Beeindruckende Tropfsteine bis zu eine Höhe von 4 m und wunderschöne Hohlräume sowie das Plätschern des Höhlenbaches begeisterten uns alle. Nur der Regen blieb uns treu. Anstelle der geplanten Wanderung besuchten wir am Mittwoch das Haus der Natur auf dem Feldberg. Die Führung mit dem Feldbergrancher war sehr interessant und lehrreich und zeigte uns allen die Besonderheiten des Feldberges auf. Nachmittags besichtigten wir das Besucherbergwerk Finstergrund zwischen Utzenfeld und Wieden. Unsere Führerin erklärte uns anschaulich, wie die Mineralien aus dem Gestein abgebaut wurden und wozu sie verwendet wurden. Die Grube wurde 1972 geschlossen. Die Abende verbrachten wir mit singen, heiteren und besinnlichen Gedichten in der Schwarzwaldstube des Liborihofes.

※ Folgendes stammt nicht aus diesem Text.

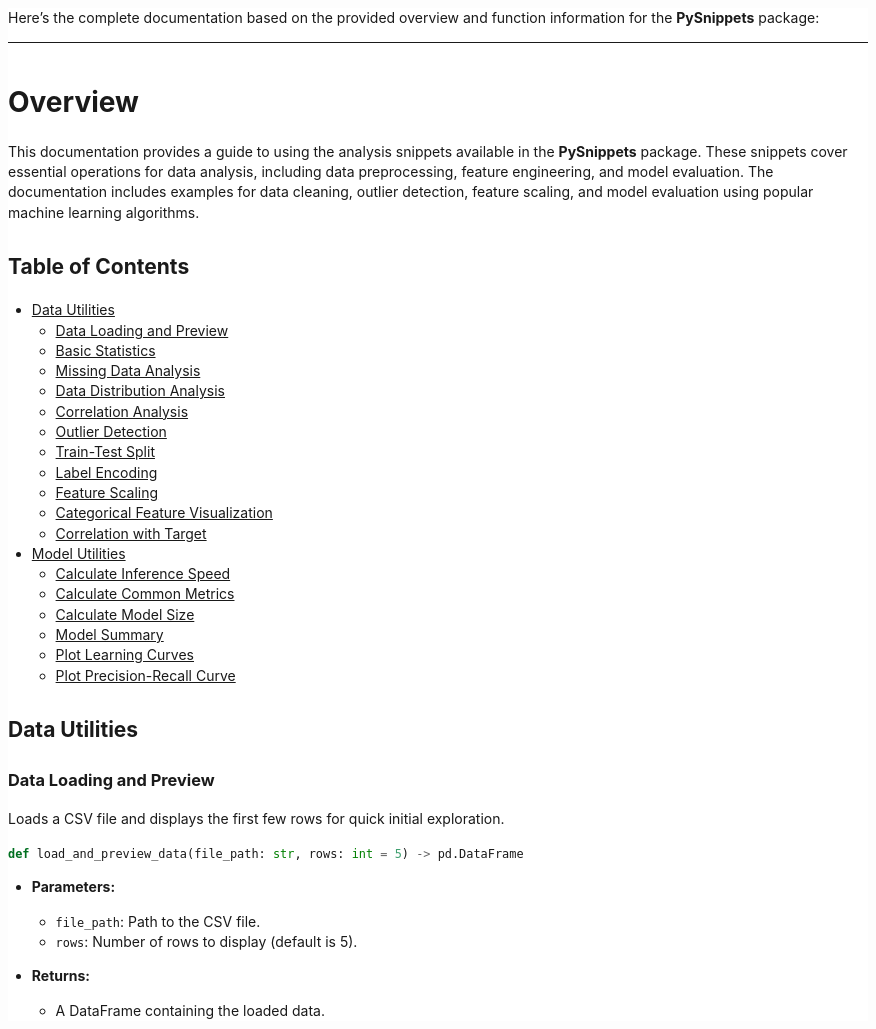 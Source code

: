 Here’s the complete documentation based on the provided overview and function information for the **PySnippets** package:

---

# Overview

This documentation provides a guide to using the analysis snippets available in the **PySnippets** package. These snippets cover essential operations for data analysis, including data preprocessing, feature engineering, and model evaluation. The documentation includes examples for data cleaning, outlier detection, feature scaling, and model evaluation using popular machine learning algorithms.

## Table of Contents

- [Data Utilities](#data-utilities)
  - [Data Loading and Preview](#data-loading-and-preview)
  - [Basic Statistics](#basic-statistics)
  - [Missing Data Analysis](#missing-data-analysis)
  - [Data Distribution Analysis](#data-distribution-analysis)
  - [Correlation Analysis](#correlation-analysis)
  - [Outlier Detection](#outlier-detection)
  - [Train-Test Split](#train-test-split)
  - [Label Encoding](#label-encoding)
  - [Feature Scaling](#feature-scaling)
  - [Categorical Feature Visualization](#categorical-feature-visualization)
  - [Correlation with Target](#correlation-with-target)
- [Model Utilities](#model-utilities)
  - [Calculate Inference Speed](#calculate-inference-speed)
  - [Calculate Common Metrics](#calculate-common-metrics)
  - [Calculate Model Size](#calculate-model-size)
  - [Model Summary](#model-summary)
  - [Plot Learning Curves](#plot-learning-curves)
  - [Plot Precision-Recall Curve](#plot-precision-recall-curve)

## Data Utilities

### Data Loading and Preview

Loads a CSV file and displays the first few rows for quick initial exploration.

```python
def load_and_preview_data(file_path: str, rows: int = 5) -> pd.DataFrame
```

- **Parameters:**

  - `file_path`: Path to the CSV file.
  - `rows`: Number of rows to display (default is 5).

- **Returns:**

  - A DataFrame containing the loaded data.
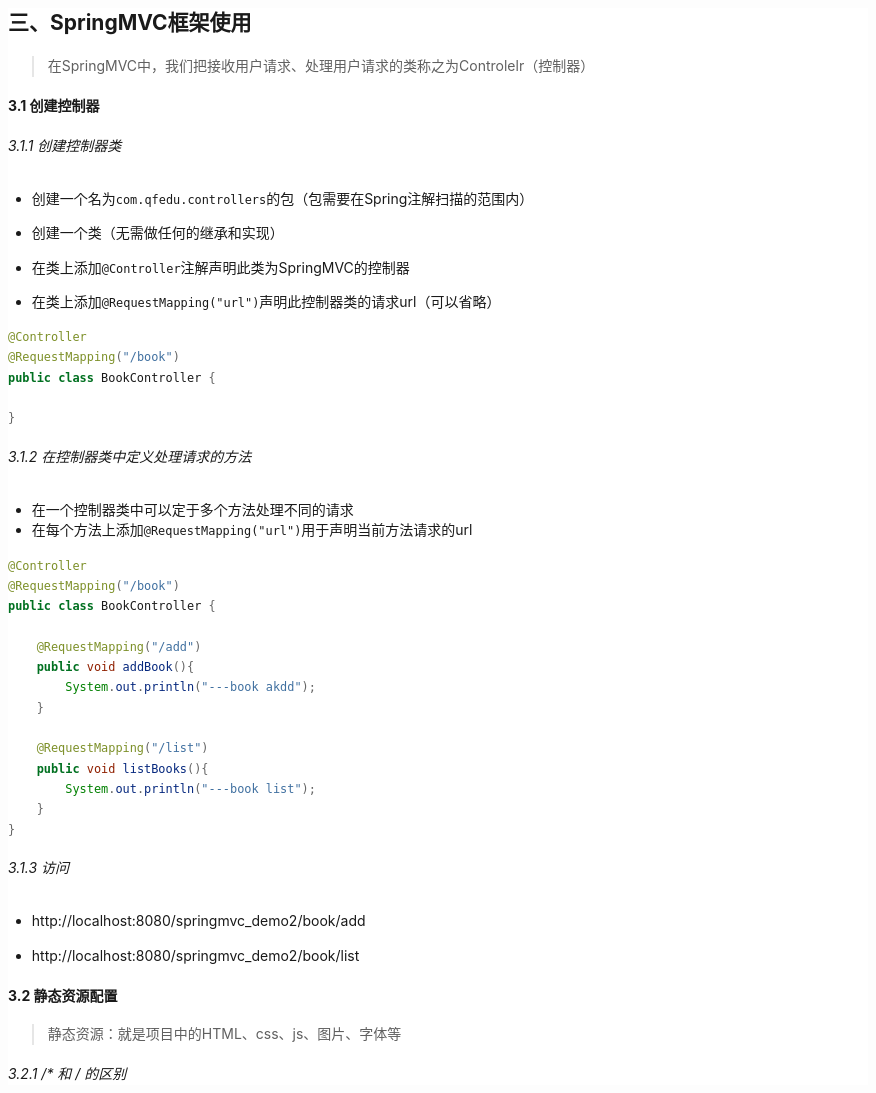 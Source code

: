 ## 三、SpringMVC框架使用

> 在SpringMVC中，我们把接收用户请求、处理用户请求的类称之为Controlelr（控制器）

#### 3.1 创建控制器

###### 3.1.1 创建控制器类

- 创建一个名为`com.qfedu.controllers`的包（包需要在Spring注解扫描的范围内）
- 创建一个类（无需做任何的继承和实现）

- 在类上添加`@Controller`注解声明此类为SpringMVC的控制器
- 在类上添加`@RequestMapping("url")`声明此控制器类的请求url（可以省略）

```java
@Controller
@RequestMapping("/book")
public class BookController {

}
```

###### 3.1.2 在控制器类中定义处理请求的方法

- 在一个控制器类中可以定于多个方法处理不同的请求
- 在每个方法上添加`@RequestMapping("url")`用于声明当前方法请求的url

```java
@Controller
@RequestMapping("/book")
public class BookController {

    @RequestMapping("/add")
    public void addBook(){
        System.out.println("---book akdd");
    }

    @RequestMapping("/list")
    public void listBooks(){
        System.out.println("---book list");
    }
}
```

###### 3.1.3 访问

- http://localhost:8080/springmvc_demo2/book/add

- http://localhost:8080/springmvc_demo2/book/list

  

#### 3.2 静态资源配置 

> 静态资源：就是项目中的HTML、css、js、图片、字体等

###### 3.2.1 /* 和 / 的区别
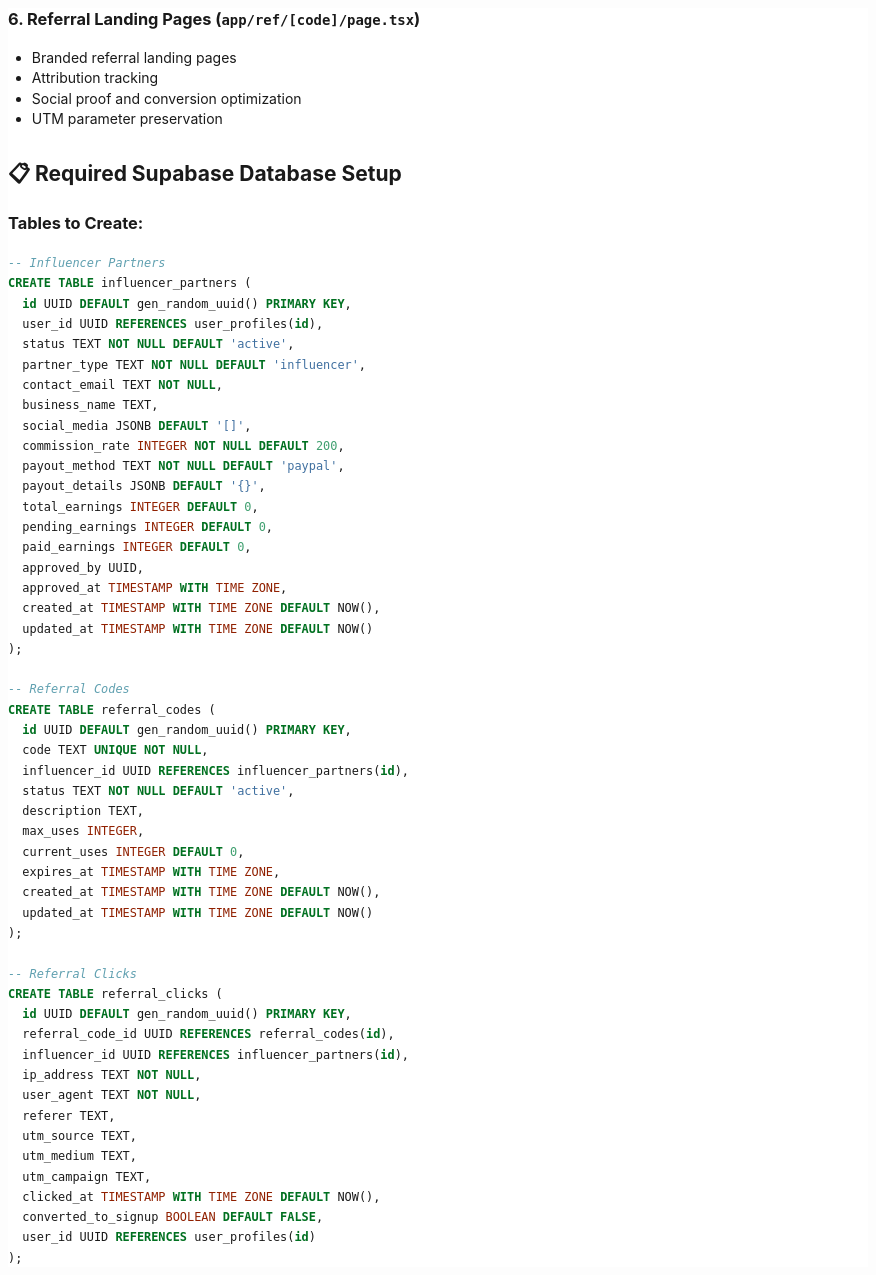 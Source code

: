 ### 6. **Referral Landing Pages** (`app/ref/[code]/page.tsx`)
- Branded referral landing pages
- Attribution tracking
- Social proof and conversion optimization
- UTM parameter preservation

## 📋 Required Supabase Database Setup

### Tables to Create:

```sql
-- Influencer Partners
CREATE TABLE influencer_partners (
  id UUID DEFAULT gen_random_uuid() PRIMARY KEY,
  user_id UUID REFERENCES user_profiles(id),
  status TEXT NOT NULL DEFAULT 'active',
  partner_type TEXT NOT NULL DEFAULT 'influencer',
  contact_email TEXT NOT NULL,
  business_name TEXT,
  social_media JSONB DEFAULT '[]',
  commission_rate INTEGER NOT NULL DEFAULT 200,
  payout_method TEXT NOT NULL DEFAULT 'paypal',
  payout_details JSONB DEFAULT '{}',
  total_earnings INTEGER DEFAULT 0,
  pending_earnings INTEGER DEFAULT 0,
  paid_earnings INTEGER DEFAULT 0,
  approved_by UUID,
  approved_at TIMESTAMP WITH TIME ZONE,
  created_at TIMESTAMP WITH TIME ZONE DEFAULT NOW(),
  updated_at TIMESTAMP WITH TIME ZONE DEFAULT NOW()
);

-- Referral Codes
CREATE TABLE referral_codes (
  id UUID DEFAULT gen_random_uuid() PRIMARY KEY,
  code TEXT UNIQUE NOT NULL,
  influencer_id UUID REFERENCES influencer_partners(id),
  status TEXT NOT NULL DEFAULT 'active',
  description TEXT,
  max_uses INTEGER,
  current_uses INTEGER DEFAULT 0,
  expires_at TIMESTAMP WITH TIME ZONE,
  created_at TIMESTAMP WITH TIME ZONE DEFAULT NOW(),
  updated_at TIMESTAMP WITH TIME ZONE DEFAULT NOW()
);

-- Referral Clicks
CREATE TABLE referral_clicks (
  id UUID DEFAULT gen_random_uuid() PRIMARY KEY,
  referral_code_id UUID REFERENCES referral_codes(id),
  influencer_id UUID REFERENCES influencer_partners(id),
  ip_address TEXT NOT NULL,
  user_agent TEXT NOT NULL,
  referer TEXT,
  utm_source TEXT,
  utm_medium TEXT,
  utm_campaign TEXT,
  clicked_at TIMESTAMP WITH TIME ZONE DEFAULT NOW(),
  converted_to_signup BOOLEAN DEFAULT FALSE,
  user_id UUID REFERENCES user_profiles(id)
);

```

Und schon hieß es wieder Abschied nehmen. Nach der täglichen Morgenandacht in der Hauskapelle und dem Verladen des Gepäcks ging es zur letzten Wanderung.

Ein Teilstück des Schluchtenweges stand auf dem Programm. Von Todtmoos aus wanderten wir durch die kleine, aber feine Hohwehraschlucht und herrliche Waldwege nach Unteribach. Dort wurden wir von unserem Busfahrer erwartet.

Nach einer kurzen Kaffeepause, vorbereitet von einigen Nichtwanderern, ging es in zügiger Fahrt Richtung Heimat. Die Abendeinkehr erfolgte im Raum Ehingen.

Im Namen aller Teilnehmer bedankte sich Margarete Gökelmann bei Charlotte Junginger und bei Margret Kallweit für die Organisation dieser Wandertage.

Margret Kallweit bedankte sich bei unserem Fahrer, Herrn Özedmir, für seine gute Fahrweise. Vier erlebnisreiche Tage waren zu Ende. (Ch.J.)